* [What to do]
Scan the records below for the line with "Since $w\in \beta$, we" and the line with "this design cannot". Repeat those two lines and every line between them exactly, and nothing else.

::::::::

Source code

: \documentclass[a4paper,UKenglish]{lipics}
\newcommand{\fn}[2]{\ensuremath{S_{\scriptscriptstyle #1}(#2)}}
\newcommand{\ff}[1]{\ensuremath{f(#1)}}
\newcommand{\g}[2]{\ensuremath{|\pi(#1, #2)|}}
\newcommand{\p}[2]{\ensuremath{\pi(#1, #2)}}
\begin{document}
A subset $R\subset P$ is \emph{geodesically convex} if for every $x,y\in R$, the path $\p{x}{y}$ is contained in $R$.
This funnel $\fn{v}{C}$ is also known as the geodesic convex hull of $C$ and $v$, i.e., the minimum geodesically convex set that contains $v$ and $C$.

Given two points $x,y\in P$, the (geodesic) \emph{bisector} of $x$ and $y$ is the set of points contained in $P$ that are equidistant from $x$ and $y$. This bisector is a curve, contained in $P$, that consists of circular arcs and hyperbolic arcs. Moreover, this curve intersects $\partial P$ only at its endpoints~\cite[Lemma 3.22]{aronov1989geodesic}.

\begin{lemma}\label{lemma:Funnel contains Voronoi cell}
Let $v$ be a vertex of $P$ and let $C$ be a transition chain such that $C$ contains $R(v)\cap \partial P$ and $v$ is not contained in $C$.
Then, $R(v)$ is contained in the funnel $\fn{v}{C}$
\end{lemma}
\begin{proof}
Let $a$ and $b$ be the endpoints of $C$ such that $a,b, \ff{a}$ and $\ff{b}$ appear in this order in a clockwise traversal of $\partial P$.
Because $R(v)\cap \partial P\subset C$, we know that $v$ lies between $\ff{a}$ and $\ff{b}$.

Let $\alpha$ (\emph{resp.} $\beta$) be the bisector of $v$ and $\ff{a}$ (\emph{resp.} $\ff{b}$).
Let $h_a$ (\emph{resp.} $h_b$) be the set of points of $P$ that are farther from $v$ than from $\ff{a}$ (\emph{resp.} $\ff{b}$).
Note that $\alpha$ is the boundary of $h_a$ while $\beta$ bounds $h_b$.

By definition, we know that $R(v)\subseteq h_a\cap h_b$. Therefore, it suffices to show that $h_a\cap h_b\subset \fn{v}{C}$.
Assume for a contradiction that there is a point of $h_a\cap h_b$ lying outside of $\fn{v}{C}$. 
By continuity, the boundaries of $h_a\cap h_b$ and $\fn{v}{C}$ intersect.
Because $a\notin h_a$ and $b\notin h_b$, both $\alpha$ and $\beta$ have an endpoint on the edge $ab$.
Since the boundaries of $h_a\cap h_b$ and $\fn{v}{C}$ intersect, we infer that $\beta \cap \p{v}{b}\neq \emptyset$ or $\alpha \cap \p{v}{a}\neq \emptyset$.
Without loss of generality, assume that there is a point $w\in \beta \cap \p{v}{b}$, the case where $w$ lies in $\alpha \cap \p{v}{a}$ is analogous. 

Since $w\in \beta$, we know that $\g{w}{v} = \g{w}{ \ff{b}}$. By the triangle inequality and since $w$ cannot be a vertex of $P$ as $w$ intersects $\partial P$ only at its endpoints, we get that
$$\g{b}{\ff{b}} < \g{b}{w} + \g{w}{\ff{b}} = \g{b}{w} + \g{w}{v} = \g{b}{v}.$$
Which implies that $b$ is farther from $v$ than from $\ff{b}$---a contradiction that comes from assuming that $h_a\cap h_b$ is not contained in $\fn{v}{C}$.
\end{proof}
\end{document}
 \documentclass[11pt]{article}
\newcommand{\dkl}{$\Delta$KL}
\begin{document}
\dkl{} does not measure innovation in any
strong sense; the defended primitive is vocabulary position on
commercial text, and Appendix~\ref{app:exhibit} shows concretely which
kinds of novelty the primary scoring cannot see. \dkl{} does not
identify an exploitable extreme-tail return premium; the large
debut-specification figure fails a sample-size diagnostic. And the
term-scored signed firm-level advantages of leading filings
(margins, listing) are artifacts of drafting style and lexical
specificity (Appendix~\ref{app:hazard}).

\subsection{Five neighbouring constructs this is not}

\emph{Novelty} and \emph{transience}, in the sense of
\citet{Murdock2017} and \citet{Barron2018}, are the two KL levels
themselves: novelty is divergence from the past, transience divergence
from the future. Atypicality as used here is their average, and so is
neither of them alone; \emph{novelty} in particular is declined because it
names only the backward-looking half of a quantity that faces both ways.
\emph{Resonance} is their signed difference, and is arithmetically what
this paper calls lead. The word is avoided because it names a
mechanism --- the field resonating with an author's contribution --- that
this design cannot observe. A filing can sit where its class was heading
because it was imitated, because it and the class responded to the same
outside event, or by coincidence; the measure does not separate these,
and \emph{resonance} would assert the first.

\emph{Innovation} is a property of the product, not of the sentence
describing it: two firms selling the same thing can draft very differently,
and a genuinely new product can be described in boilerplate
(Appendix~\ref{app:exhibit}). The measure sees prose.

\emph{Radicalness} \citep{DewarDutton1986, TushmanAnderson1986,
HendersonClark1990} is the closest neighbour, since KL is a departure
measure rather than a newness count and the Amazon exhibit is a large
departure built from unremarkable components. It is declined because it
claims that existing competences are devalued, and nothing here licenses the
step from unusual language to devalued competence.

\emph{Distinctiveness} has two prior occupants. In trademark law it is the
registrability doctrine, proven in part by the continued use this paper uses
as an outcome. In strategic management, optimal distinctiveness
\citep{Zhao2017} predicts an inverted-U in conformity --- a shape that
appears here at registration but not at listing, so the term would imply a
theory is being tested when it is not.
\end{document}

::::::::

* [Output of the task]
Since $w\in \beta$, we know that $\g{w}{v} = \g{w}{ \ff{b}}$. By the triangle inequality and since $w$ cannot be a vertex of $P$ as $w$ intersects $\partial P$ only at its endpoints, we get that
$$\g{b}{\ff{b}} < \g{b}{w} + \g{w}{\ff{b}} = \g{b}{w} + \g{w}{v} = \g{b}{v}.$$
Which implies that $b$ is farther from $v$ than from $\ff{b}$---a contradiction that comes from assuming that $h_a\cap h_b$ is not contained in $\fn{v}{C}$.
\end{proof}
\end{document}
 \documentclass[11pt]{article}
\newcommand{\dkl}{$\Delta$KL}
\begin{document}
\dkl{} does not measure innovation in any
strong sense; the defended primitive is vocabulary position on
commercial text, and Appendix~\ref{app:exhibit} shows concretely which
kinds of novelty the primary scoring cannot see. \dkl{} does not
identify an exploitable extreme-tail return premium; the large
debut-specification figure fails a sample-size diagnostic. And the
term-scored signed firm-level advantages of leading filings
(margins, listing) are artifacts of drafting style and lexical
specificity (Appendix~\ref{app:hazard}).

\subsection{Five neighbouring constructs this is not}

\emph{Novelty} and \emph{transience}, in the sense of
\citet{Murdock2017} and \citet{Barron2018}, are the two KL levels
themselves: novelty is divergence from the past, transience divergence
from the future. Atypicality as used here is their average, and so is
neither of them alone; \emph{novelty} in particular is declined because it
names only the backward-looking half of a quantity that faces both ways.
\emph{Resonance} is their signed difference, and is arithmetically what
this paper calls lead. The word is avoided because it names a
mechanism --- the field resonating with an author's contribution --- that
this design cannot observe. A filing can sit where its class was heading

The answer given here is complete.